Your objective: Every entry is to be printed again precisely as given.

Data section:
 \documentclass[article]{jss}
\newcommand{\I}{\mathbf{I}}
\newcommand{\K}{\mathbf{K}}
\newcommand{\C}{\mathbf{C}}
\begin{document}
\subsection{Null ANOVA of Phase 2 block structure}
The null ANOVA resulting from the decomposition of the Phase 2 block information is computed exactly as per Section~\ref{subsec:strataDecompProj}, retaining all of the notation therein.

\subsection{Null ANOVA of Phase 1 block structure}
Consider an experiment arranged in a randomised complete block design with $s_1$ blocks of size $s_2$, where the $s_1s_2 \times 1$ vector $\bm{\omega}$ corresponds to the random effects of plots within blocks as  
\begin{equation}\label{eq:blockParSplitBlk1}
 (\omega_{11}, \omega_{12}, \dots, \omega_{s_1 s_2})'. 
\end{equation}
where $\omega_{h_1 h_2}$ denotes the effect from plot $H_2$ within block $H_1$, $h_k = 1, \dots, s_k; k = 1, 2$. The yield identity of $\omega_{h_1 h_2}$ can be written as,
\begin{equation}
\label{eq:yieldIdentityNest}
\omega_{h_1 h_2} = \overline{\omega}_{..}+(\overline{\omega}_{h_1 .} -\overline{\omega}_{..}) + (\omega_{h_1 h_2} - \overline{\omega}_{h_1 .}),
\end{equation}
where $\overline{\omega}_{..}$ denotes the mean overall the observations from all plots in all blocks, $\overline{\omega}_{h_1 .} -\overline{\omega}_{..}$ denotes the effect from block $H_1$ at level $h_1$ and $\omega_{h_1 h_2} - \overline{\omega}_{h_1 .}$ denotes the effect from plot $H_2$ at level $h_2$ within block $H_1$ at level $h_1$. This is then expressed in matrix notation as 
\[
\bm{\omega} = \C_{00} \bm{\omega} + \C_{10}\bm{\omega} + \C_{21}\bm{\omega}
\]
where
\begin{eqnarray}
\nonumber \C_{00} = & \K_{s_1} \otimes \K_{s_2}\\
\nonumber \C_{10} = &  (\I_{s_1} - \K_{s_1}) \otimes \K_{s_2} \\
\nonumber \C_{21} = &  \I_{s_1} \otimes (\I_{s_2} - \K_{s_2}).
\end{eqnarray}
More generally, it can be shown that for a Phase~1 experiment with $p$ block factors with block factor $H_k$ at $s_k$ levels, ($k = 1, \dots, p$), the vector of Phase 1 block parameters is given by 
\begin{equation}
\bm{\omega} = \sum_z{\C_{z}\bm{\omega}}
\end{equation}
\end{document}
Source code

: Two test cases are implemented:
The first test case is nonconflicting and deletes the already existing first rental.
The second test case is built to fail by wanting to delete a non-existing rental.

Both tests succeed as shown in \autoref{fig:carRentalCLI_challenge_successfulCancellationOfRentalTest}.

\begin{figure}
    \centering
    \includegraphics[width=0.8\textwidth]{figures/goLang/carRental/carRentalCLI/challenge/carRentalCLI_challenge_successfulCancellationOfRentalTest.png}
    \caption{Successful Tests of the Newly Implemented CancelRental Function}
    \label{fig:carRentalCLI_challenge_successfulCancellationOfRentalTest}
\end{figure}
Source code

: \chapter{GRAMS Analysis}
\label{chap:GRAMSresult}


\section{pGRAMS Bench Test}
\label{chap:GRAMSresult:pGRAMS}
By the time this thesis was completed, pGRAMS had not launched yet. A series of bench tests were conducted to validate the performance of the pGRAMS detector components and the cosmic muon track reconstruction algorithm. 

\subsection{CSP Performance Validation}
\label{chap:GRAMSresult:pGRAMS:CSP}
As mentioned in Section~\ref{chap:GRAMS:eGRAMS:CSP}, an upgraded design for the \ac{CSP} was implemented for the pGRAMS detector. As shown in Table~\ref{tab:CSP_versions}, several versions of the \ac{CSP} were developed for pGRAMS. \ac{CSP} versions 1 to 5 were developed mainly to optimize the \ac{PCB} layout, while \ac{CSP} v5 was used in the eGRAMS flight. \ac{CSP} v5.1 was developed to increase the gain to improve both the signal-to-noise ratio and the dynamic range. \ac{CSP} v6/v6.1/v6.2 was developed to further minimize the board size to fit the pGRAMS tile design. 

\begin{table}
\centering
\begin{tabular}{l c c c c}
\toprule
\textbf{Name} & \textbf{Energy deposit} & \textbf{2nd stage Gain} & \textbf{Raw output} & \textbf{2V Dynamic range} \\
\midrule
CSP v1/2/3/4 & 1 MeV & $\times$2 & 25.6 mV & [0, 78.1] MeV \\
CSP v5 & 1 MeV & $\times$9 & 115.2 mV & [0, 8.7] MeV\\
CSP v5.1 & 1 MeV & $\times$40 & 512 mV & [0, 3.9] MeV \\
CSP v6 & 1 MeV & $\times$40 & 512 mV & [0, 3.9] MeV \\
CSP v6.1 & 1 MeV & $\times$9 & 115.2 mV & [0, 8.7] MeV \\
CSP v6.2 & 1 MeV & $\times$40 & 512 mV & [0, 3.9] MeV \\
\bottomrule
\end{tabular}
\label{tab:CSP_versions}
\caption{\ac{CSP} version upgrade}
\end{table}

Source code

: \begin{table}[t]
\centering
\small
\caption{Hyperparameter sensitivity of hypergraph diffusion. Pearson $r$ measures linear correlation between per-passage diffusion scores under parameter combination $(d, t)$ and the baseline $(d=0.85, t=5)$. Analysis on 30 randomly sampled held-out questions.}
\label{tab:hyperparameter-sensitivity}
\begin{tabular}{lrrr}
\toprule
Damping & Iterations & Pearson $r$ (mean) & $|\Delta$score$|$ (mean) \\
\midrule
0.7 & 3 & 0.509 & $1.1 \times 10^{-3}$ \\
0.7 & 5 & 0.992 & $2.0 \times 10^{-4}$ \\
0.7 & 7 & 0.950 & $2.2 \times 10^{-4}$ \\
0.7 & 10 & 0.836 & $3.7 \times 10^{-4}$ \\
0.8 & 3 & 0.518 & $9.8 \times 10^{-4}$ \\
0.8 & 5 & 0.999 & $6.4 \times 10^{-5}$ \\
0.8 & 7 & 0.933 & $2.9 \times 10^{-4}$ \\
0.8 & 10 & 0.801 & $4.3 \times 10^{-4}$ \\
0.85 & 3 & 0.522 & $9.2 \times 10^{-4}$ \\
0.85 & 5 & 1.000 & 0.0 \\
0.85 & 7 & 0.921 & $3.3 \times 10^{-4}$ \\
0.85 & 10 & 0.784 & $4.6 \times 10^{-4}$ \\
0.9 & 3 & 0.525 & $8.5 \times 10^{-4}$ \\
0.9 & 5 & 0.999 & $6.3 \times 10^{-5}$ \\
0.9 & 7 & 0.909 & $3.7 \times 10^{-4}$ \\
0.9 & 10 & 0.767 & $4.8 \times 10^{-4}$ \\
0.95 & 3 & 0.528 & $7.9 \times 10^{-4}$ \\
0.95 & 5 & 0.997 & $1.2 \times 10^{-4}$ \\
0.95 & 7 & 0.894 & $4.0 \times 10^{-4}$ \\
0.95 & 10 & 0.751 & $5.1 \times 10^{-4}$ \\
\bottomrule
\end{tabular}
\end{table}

Output for this exercise:
 \documentclass[article]{jss}
\newcommand{\I}{\mathbf{I}}
\newcommand{\K}{\mathbf{K}}
\newcommand{\C}{\mathbf{C}}
\begin{document}
\subsection{Null ANOVA of Phase 2 block structure}
The null ANOVA resulting from the decomposition of the Phase 2 block information is computed exactly as per Section~\ref{subsec:strataDecompProj}, retaining all of the notation therein.

\subsection{Null ANOVA of Phase 1 block structure}
Consider an experiment arranged in a randomised complete block design with $s_1$ blocks of size $s_2$, where the $s_1s_2 \times 1$ vector $\bm{\omega}$ corresponds to the random effects of plots within blocks as  
\begin{equation}\label{eq:blockParSplitBlk1}
 (\omega_{11}, \omega_{12}, \dots, \omega_{s_1 s_2})'. 
\end{equation}
where $\omega_{h_1 h_2}$ denotes the effect from plot $H_2$ within block $H_1$, $h_k = 1, \dots, s_k; k = 1, 2$. The yield identity of $\omega_{h_1 h_2}$ can be written as,
\begin{equation}
\label{eq:yieldIdentityNest}
\omega_{h_1 h_2} = \overline{\omega}_{..}+(\overline{\omega}_{h_1 .} -\overline{\omega}_{..}) + (\omega_{h_1 h_2} - \overline{\omega}_{h_1 .}),
\end{equation}
where $\overline{\omega}_{..}$ denotes the mean overall the observations from all plots in all blocks, $\overline{\omega}_{h_1 .} -\overline{\omega}_{..}$ denotes the effect from block $H_1$ at level $h_1$ and $\omega_{h_1 h_2} - \overline{\omega}_{h_1 .}$ denotes the effect from plot $H_2$ at level $h_2$ within block $H_1$ at level $h_1$. This is then expressed in matrix notation as 
\[
\bm{\omega} = \C_{00} \bm{\omega} + \C_{10}\bm{\omega} + \C_{21}\bm{\omega}
\]
where
\begin{eqnarray}
\nonumber \C_{00} = & \K_{s_1} \otimes \K_{s_2}\\
\nonumber \C_{10} = &  (\I_{s_1} - \K_{s_1}) \otimes \K_{s_2} \\
\nonumber \C_{21} = &  \I_{s_1} \otimes (\I_{s_2} - \K_{s_2}).
\end{eqnarray}
More generally, it can be shown that for a Phase~1 experiment with $p$ block factors with block factor $H_k$ at $s_k$ levels, ($k = 1, \dots, p$), the vector of Phase 1 block parameters is given by 
\begin{equation}
\bm{\omega} = \sum_z{\C_{z}\bm{\omega}}
\end{equation}
\end{document}
Source code

: Two test cases are implemented:
The first test case is nonconflicting and deletes the already existing first rental.
The second test case is built to fail by wanting to delete a non-existing rental.

Both tests succeed as shown in \autoref{fig:carRentalCLI_challenge_successfulCancellationOfRentalTest}.

\begin{figure}
    \centering
    \includegraphics[width=0.8\textwidth]{figures/goLang/carRental/carRentalCLI/challenge/carRentalCLI_challenge_successfulCancellationOfRentalTest.png}
    \caption{Successful Tests of the Newly Implemented CancelRental Function}
    \label{fig:carRentalCLI_challenge_successfulCancellationOfRentalTest}
\end{figure}
Source code

: \chapter{GRAMS Analysis}
\label{chap:GRAMSresult}


\section{pGRAMS Bench Test}
\label{chap:GRAMSresult:pGRAMS}
By the time this thesis was completed, pGRAMS had not launched yet. A series of bench tests were conducted to validate the performance of the pGRAMS detector components and the cosmic muon track reconstruction algorithm. 

\subsection{CSP Performance Validation}
\label{chap:GRAMSresult:pGRAMS:CSP}
As mentioned in Section~\ref{chap:GRAMS:eGRAMS:CSP}, an upgraded design for the \ac{CSP} was implemented for the pGRAMS detector. As shown in Table~\ref{tab:CSP_versions}, several versions of the \ac{CSP} were developed for pGRAMS. \ac{CSP} versions 1 to 5 were developed mainly to optimize the \ac{PCB} layout, while \ac{CSP} v5 was used in the eGRAMS flight. \ac{CSP} v5.1 was developed to increase the gain to improve both the signal-to-noise ratio and the dynamic range. \ac{CSP} v6/v6.1/v6.2 was developed to further minimize the board size to fit the pGRAMS tile design. 

\begin{table}
\centering
\begin{tabular}{l c c c c}
\toprule
\textbf{Name} & \textbf{Energy deposit} & \textbf{2nd stage Gain} & \textbf{Raw output} & \textbf{2V Dynamic range} \\
\midrule
CSP v1/2/3/4 & 1 MeV & $\times$2 & 25.6 mV & [0, 78.1] MeV \\
CSP v5 & 1 MeV & $\times$9 & 115.2 mV & [0, 8.7] MeV\\
CSP v5.1 & 1 MeV & $\times$40 & 512 mV & [0, 3.9] MeV \\
CSP v6 & 1 MeV & $\times$40 & 512 mV & [0, 3.9] MeV \\
CSP v6.1 & 1 MeV & $\times$9 & 115.2 mV & [0, 8.7] MeV \\
CSP v6.2 & 1 MeV & $\times$40 & 512 mV & [0, 3.9] MeV \\
\bottomrule
\end{tabular}
\label{tab:CSP_versions}
\caption{\ac{CSP} version upgrade}
\end{table}

Source code

: \begin{table}[t]
\centering
\small
\caption{Hyperparameter sensitivity of hypergraph diffusion. Pearson $r$ measures linear correlation between per-passage diffusion scores under parameter combination $(d, t)$ and the baseline $(d=0.85, t=5)$. Analysis on 30 randomly sampled held-out questions.}
\label{tab:hyperparameter-sensitivity}
\begin{tabular}{lrrr}
\toprule
Damping & Iterations & Pearson $r$ (mean) & $|\Delta$score$|$ (mean) \\
\midrule
0.7 & 3 & 0.509 & $1.1 \times 10^{-3}$ \\
0.7 & 5 & 0.992 & $2.0 \times 10^{-4}$ \\
0.7 & 7 & 0.950 & $2.2 \times 10^{-4}$ \\
0.7 & 10 & 0.836 & $3.7 \times 10^{-4}$ \\
0.8 & 3 & 0.518 & $9.8 \times 10^{-4}$ \\
0.8 & 5 & 0.999 & $6.4 \times 10^{-5}$ \\
0.8 & 7 & 0.933 & $2.9 \times 10^{-4}$ \\
0.8 & 10 & 0.801 & $4.3 \times 10^{-4}$ \\
0.85 & 3 & 0.522 & $9.2 \times 10^{-4}$ \\
0.85 & 5 & 1.000 & 0.0 \\
0.85 & 7 & 0.921 & $3.3 \times 10^{-4}$ \\
0.85 & 10 & 0.784 & $4.6 \times 10^{-4}$ \\
0.9 & 3 & 0.525 & $8.5 \times 10^{-4}$ \\
0.9 & 5 & 0.999 & $6.3 \times 10^{-5}$ \\
0.9 & 7 & 0.909 & $3.7 \times 10^{-4}$ \\
0.9 & 10 & 0.767 & $4.8 \times 10^{-4}$ \\
0.95 & 3 & 0.528 & $7.9 \times 10^{-4}$ \\
0.95 & 5 & 0.997 & $1.2 \times 10^{-4}$ \\
0.95 & 7 & 0.894 & $4.0 \times 10^{-4}$ \\
0.95 & 10 & 0.751 & $5.1 \times 10^{-4}$ \\
\bottomrule
\end{tabular}
\end{table}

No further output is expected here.